### In this notebook we will be wroking on the iris dataset to practice the random forest algorithm

In [8]:
from sklearn.datasets import load_iris # used to load the iris dataset
from sklearn.ensemble import RandomForestClassifier # loads the RandomForest algorithm for our model
from sklearn.model_selection import train_test_split # used to split the train and test data
from sklearn.metrics import  accuracy_score # used to check the accuracy score of the model

In [2]:
# load the dataset
d_set=load_iris()

In [3]:
# separate the x and y values for training purpose
X=d_set.data
y=d_set.target # the output column

In [4]:
# shapes of x and y data 
X.shape, y.shape

((150, 4), (150,))

In [6]:
# now separating the train and test data
# we will keep 20% data for testing purpose
Xtrain, Xtest, ytrain, ytest=train_test_split(X, y, test_size=0.2)

In [22]:
# make the classifier and create the model
# for the random forest classifier we have a list of parameters to make use of and some of key parameters are as under

# n_estimators: The number of trees in the forest. by default we have 10-100

# max_depth: The maximum depth of each tree. Depth refers to the number of splits or decisions from the root node to a leaf node.
# Deeper trees (larger max_depth) can capture more complexity but may lead to overfitting, as they may learn noise from the training data.
# Shallow trees (smaller max_depth) may lead to underfitting, as they might not capture the data’s true patterns.
# If max_depth=None, the trees will keep splitting until all leaves are pure (perfect classification) or the number of samples in a leaf node is less than min_samples_split.

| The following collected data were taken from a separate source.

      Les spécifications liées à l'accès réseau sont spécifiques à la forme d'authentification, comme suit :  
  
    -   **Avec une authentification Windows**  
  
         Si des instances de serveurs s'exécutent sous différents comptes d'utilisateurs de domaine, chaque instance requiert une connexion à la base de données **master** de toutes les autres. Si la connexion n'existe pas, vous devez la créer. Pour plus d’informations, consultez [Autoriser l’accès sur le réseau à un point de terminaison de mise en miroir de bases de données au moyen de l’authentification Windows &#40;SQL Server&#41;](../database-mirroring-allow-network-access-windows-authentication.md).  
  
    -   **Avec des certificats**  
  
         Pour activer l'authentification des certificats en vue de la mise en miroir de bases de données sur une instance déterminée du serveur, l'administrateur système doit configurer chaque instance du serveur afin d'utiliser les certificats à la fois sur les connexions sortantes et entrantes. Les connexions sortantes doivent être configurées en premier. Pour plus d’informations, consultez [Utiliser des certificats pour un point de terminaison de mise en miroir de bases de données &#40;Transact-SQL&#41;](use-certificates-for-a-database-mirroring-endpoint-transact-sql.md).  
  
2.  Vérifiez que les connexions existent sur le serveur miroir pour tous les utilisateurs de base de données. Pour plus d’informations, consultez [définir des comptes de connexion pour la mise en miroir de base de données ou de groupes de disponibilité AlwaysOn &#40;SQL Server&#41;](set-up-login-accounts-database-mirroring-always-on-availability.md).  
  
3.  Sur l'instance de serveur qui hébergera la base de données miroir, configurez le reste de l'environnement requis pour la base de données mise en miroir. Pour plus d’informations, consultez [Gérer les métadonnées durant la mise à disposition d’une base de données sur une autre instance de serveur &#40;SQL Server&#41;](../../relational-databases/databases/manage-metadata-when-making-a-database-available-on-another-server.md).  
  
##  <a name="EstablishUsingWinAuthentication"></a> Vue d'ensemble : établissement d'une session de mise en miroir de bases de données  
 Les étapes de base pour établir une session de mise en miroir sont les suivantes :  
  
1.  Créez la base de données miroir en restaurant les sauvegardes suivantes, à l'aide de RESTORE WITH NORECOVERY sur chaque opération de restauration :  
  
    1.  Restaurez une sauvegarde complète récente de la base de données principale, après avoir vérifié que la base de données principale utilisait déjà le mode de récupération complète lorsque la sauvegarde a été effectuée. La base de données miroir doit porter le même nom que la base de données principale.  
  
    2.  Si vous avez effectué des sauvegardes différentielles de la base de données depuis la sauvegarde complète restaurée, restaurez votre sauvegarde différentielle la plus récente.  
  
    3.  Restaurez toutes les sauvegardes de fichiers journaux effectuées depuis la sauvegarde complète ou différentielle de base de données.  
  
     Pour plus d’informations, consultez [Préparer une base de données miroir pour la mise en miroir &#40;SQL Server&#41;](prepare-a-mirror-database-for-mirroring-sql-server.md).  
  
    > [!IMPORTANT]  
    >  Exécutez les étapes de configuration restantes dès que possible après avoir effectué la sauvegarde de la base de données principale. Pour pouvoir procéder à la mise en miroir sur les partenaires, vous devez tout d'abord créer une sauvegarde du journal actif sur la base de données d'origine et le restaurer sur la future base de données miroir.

# min_samples_split: The minimum number of samples required to split a node.
# Larger values (like 10, 20) reduce the risk of overfitting, as it forces the trees to be more generalized by not splitting on small data segments.
# Smaller values (like 2 or 5) can create deeper, more complex trees, which may lead to overfitting if the data is noisy.

# max_features: The number of features to consider when looking for the best split.
# Smaller values (e.g., a small subset of features) lead to less correlation between the trees, which is beneficial for reducing variance and overfitting. However, it may also cause underfitting if important features are missed.
# Larger values (e.g., considering all features) can result in trees that are more similar to each other, reducing the diversity in the forest and limiting the benefits of the Random Forest’s ensemble method.

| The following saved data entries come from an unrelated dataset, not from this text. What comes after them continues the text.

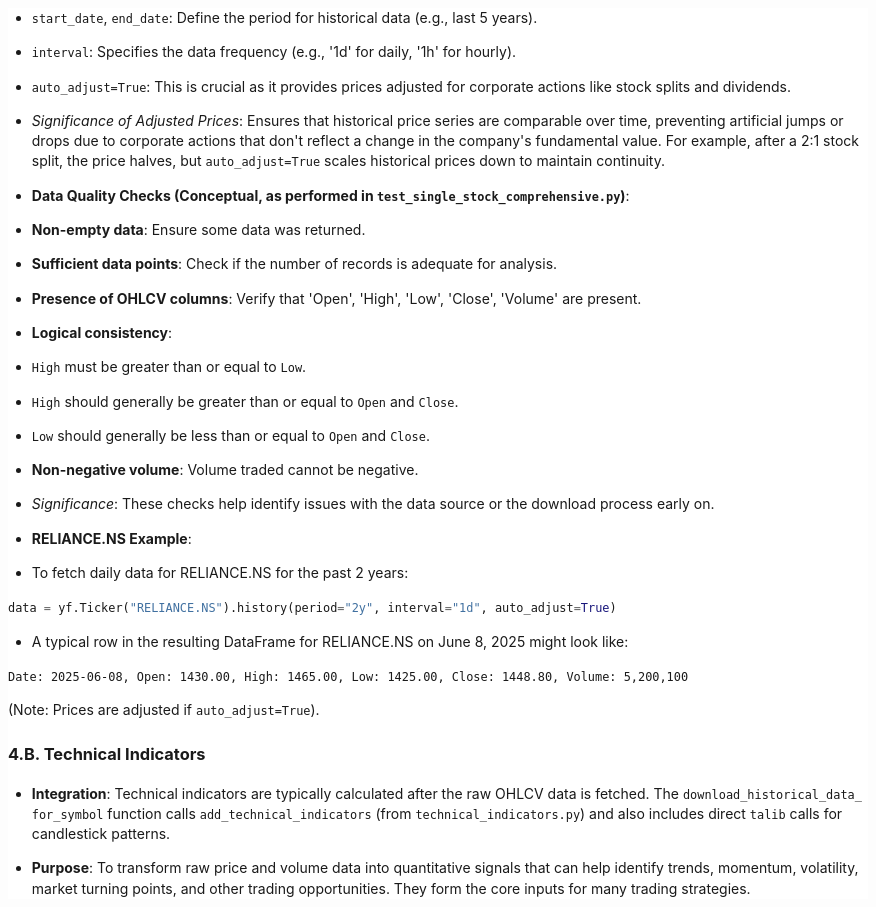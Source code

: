 - `start_date`, `end_date`: Define the period for historical data (e.g., last 5 years).

- `interval`: Specifies the data frequency (e.g., '1d' for daily, '1h' for hourly).

- `auto_adjust=True`: This is crucial as it provides prices adjusted for corporate actions like stock splits and dividends.

- *Significance of Adjusted Prices*: Ensures that historical price series are comparable over time, preventing artificial jumps or drops due to corporate actions that don't reflect a change in the company's fundamental value. For example, after a 2:1 stock split, the price halves, but `auto_adjust=True` scales historical prices down to maintain continuity.

- **Data Quality Checks (Conceptual, as performed in `test_single_stock_comprehensive.py`)**:

- **Non-empty data**: Ensure some data was returned.

- **Sufficient data points**: Check if the number of records is adequate for analysis.

- **Presence of OHLCV columns**: Verify that 'Open', 'High', 'Low', 'Close', 'Volume' are present.

- **Logical consistency**:

- `High` must be greater than or equal to `Low`.

- `High` should generally be greater than or equal to `Open` and `Close`.

- `Low` should generally be less than or equal to `Open` and `Close`.

- **Non-negative volume**: Volume traded cannot be negative.

- *Significance*: These checks help identify issues with the data source or the download process early on.

- **RELIANCE.NS Example**:

- To fetch daily data for RELIANCE.NS for the past 2 years:

```python
data = yf.Ticker("RELIANCE.NS").history(period="2y", interval="1d", auto_adjust=True)
```

- A typical row in the resulting DataFrame for RELIANCE.NS on June 8, 2025 might look like:

```text
Date: 2025-06-08, Open: 1430.00, High: 1465.00, Low: 1425.00, Close: 1448.80, Volume: 5,200,100
```

(Note: Prices are adjusted if `auto_adjust=True`).

### 4.B. Technical Indicators

- **Integration**: Technical indicators are typically calculated after the raw OHLCV data is fetched. The `download_historical_data_for_symbol` function calls `add_technical_indicators` (from `technical_indicators.py`) and also includes direct `talib` calls for candlestick patterns.

- **Purpose**: To transform raw price and volume data into quantitative signals that can help identify trends, momentum, volatility, market turning points, and other trading opportunities. They form the core inputs for many trading strategies.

# criterion{“gini”, “entropy”, “log_loss”}, default=”gini”


# creating a simple random forest classifier with default values only

rf=RandomForestClassifier(max_depth=10, n_estimators=100, min_samples_split=5, max_features='sqrt', random_state=42)

# fit the training data
rf.fit(Xtrain, ytrain)

In [23]:
# now make pridictions and check the accuracy score of the model
y_pred = rf.predict(Xtest)

# now cehck the accuracy score
accuracy_score(ytest, y_pred)

0.9333333333333333

### the model performs 93% well on test data

In [24]:
# checking the accuracy score at the traing level to check the over or underfitting problems
y_train_pred=rf.predict(Xtrain)

# now check the train accuracy score
accuracy_score(ytrain, y_train_pred)

0.9916666666666667

### When the train accuracy is 99% and the test accuracy is 93%, it indicates that your model is performing very well on the training data but slightly less well on the test data. This discrepancy suggests that your model may be overfitting the training data.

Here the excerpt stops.